-- Data follows --

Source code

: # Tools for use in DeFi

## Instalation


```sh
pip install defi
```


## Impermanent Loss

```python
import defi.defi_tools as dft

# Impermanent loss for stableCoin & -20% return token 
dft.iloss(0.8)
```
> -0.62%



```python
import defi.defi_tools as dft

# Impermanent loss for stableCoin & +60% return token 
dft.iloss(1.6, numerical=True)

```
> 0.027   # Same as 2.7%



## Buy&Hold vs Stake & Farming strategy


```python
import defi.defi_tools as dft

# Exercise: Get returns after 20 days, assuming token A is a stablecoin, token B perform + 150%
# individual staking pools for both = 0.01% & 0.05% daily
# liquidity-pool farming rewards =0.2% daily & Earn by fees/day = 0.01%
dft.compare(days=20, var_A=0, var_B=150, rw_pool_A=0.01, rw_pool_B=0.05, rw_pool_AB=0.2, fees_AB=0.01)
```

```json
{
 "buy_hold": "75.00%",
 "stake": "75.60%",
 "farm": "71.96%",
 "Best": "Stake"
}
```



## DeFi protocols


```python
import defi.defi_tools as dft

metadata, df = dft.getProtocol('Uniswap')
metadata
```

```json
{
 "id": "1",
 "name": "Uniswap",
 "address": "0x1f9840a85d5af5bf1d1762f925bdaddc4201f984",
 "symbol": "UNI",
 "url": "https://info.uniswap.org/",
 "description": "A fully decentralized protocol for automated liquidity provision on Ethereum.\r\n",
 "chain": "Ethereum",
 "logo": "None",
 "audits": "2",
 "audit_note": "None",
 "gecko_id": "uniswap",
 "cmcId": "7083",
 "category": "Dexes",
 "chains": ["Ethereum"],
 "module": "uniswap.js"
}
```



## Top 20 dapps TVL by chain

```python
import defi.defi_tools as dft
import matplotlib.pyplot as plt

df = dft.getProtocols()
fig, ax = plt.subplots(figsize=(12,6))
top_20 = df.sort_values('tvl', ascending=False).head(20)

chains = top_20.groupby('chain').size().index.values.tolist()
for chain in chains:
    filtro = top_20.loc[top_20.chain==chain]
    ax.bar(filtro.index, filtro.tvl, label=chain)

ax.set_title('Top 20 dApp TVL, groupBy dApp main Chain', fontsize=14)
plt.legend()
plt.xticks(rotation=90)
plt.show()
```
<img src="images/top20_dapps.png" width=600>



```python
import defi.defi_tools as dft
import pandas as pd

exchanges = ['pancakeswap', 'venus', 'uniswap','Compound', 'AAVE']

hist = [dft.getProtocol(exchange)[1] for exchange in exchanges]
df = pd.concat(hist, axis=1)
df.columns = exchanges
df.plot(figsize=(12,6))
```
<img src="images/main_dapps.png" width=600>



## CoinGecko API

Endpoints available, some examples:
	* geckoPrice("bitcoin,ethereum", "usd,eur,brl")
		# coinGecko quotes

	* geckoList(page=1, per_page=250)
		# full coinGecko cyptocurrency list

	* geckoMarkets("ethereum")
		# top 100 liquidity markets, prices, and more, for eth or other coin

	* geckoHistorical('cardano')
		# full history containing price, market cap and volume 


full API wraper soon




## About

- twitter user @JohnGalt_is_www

-- Data concluded --

### Task
Restate the line containing "# top 100 liquidity" and every remaining line of the records word for word. Add nothing.

### Solution to this problem
		# top 100 liquidity markets, prices, and more, for eth or other coin

	* geckoHistorical('cardano')
		# full history containing price, market cap and volume 


full API wraper soon




## About

- twitter user @JohnGalt_is_www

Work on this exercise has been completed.